Career
and Course Development, Side by Side
The University
Teaching Fellows Program centers around ongoing conversations about how
faculty communicate their academic disciplines to undergraduates, the
applicability of various teaching approaches to one's courses, and how
research enlivens and inspires teaching. The 1999-2000 winners of University
Teaching Fellowships plan to focus their conversations in the following
ways:
Susan
E. Burns, Civil Engineering:
I will make three significant changes to the way Soil Mechanics is taught.
First, I will integrate the history of the discipline through a description
of the major historical personalities involved, and their motivations
for research and technology development. Second, I will include failure
case studies as learning assignments for the students. In engineering,
especially when dealing with materials that are as variable and complicated
as soils, failure can teach as much as success. Third, I will integrate
into lectures a series of experimental demonstrations, using them as "change-ups"

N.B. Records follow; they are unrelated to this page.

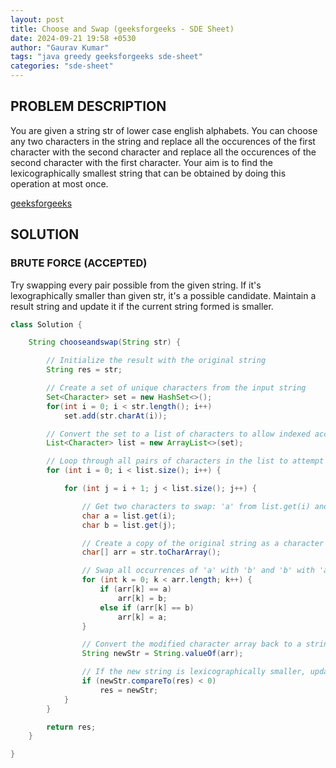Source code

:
 ```yaml
---
layout: post
title: Choose and Swap (geeksforgeeks - SDE Sheet)
date: 2024-09-21 19:58 +0530
author: "Gaurav Kumar"
tags: "java greedy geeksforgeeks sde-sheet"
categories: "sde-sheet"
---
```


## PROBLEM DESCRIPTION

You are given a string str of lower case english alphabets. You can choose any two characters in the string and replace all the occurences of the first character with the second character and replace all the occurences of the second character with the first character. Your aim is to find the lexicographically smallest string that can be obtained by doing this operation at most once.

[geeksforgeeks](https://www.geeksforgeeks.org/problems/choose-and-swap0531/1?page=8)

## SOLUTION

### BRUTE FORCE (ACCEPTED)

Try swapping every pair possible from the given string. If it's lexographically smaller than given str, it's a possible candidate. Maintain a result string and update it if the current string formed is smaller.

```java
class Solution {

    String chooseandswap(String str) {

        // Initialize the result with the original string
        String res = str;

        // Create a set of unique characters from the input string
        Set<Character> set = new HashSet<>();
        for(int i = 0; i < str.length(); i++)
            set.add(str.charAt(i));

        // Convert the set to a list of characters to allow indexed access
        List<Character> list = new ArrayList<>(set);

        // Loop through all pairs of characters in the list to attempt swapping
        for (int i = 0; i < list.size(); i++) {

            for (int j = i + 1; j < list.size(); j++) {

                // Get two characters to swap: 'a' from list.get(i) and 'b' from list.get(j)
                char a = list.get(i);
                char b = list.get(j);

                // Create a copy of the original string as a character array for swapping
                char[] arr = str.toCharArray();

                // Swap all occurrences of 'a' with 'b' and 'b' with 'a' in the character array
                for (int k = 0; k < arr.length; k++) {
                    if (arr[k] == a)
                        arr[k] = b;
                    else if (arr[k] == b)
                        arr[k] = a;
                }

                // Convert the modified character array back to a string
                String newStr = String.valueOf(arr);

                // If the new string is lexicographically smaller, update the result
                if (newStr.compareTo(res) < 0)
                    res = newStr;
            }
        }

        return res;
    }

}
```
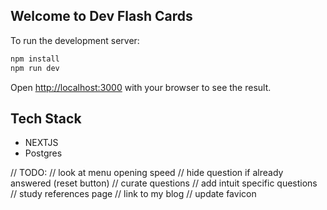 ## Welcome to Dev Flash Cards

To run the development server:

```bash
npm install
npm run dev
```

Open [http://localhost:3000](http://localhost:3000) with your browser to see the result.

## Tech Stack

- NEXTJS
- Postgres

// TODO:
// look at menu opening speed
// hide question if already answered (reset button)
// curate questions
// add intuit specific questions
// study references page
// link to my blog
// update favicon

to refocus attention (see Teaching Concerns, Fall 1997 on "change-ups").
Jeffrey
A. Grossman, German:
This course will explore the transmission of literary and other texts,
that is, the process by which texts move from one cultural and historical
context to another. The course will consist of two parts: The first part
will explore how culture, poetics, ideology, and other factors influence
the reading of literary texts. The second part will explore the
role of translations, book reviews, criticism, literary histories, anthologies,
films, theater performances, and so forth, in shaping the image of particular
texts for particular audiences. The course will also consider the role
of the instructor in this process. In designing this course, I plan to
develop a series of practical exercises that provide first-hand knowledge
of and tools for analyzing this process.
Andrew
C. Hillier, Chemical Engineering:
My redesign of a core fourth-year engineering course in chemical process
control (ChE 438) addresses student motivation, develops practical problem-solving
skills, and encourages an intuitive understanding of complex chemical
processes. This traditionally math- and lecture-intensive course will
be redesigned to incorporate a "simulation-based" strategy. The class
will utilize instructor and student-constructed process simulators as
instructional vehicles that function as virtual chemical processes. This
strategy will give the students an ability to develop an intuitive understanding
of process modeling and control by starting with simple "black-box" processing
operations that evolve into complex process models as students' theoretical
understanding of the underlying systems increases. To integrate topics
with practical chemical engineering processes, the course will include
the development of laboratory modules and include guest speakers from
industry.
Angeline
Lillard, Psychology:
Operating on the assumption that culture is inextricable from the person,
my course will explore the impact of cultural practices on individual
development. We will examine issues of universality and cultural variation
in human development through intensive examination of several cultures.
Students will observe and interact with local families that represent
specific cultures. Throughout the semester, students will describe and
analyze how the culture they are studying handles common issues such as
childrearing. Students will also attempt to devise reliable, objective
measures that indicate certain cultural values or traits.
John O'Brien,
English:
My project is to revise and develop ENEC 313, Restoration and Eighteenth-Century
British Literature. The Teaching Fellowship will enable me to rethink this
course within two contexts that have changed a lot over the last few years:
first, the English Department's curriculum; and second, the embrace on the
part of the whole discipline of a broader range of voices and texts, an
expanded canon that makes the problem of surveying any historical period
all the more vexing. My goal will be to develop a course that meets the
needs both of English majors and non-majors interested in this period.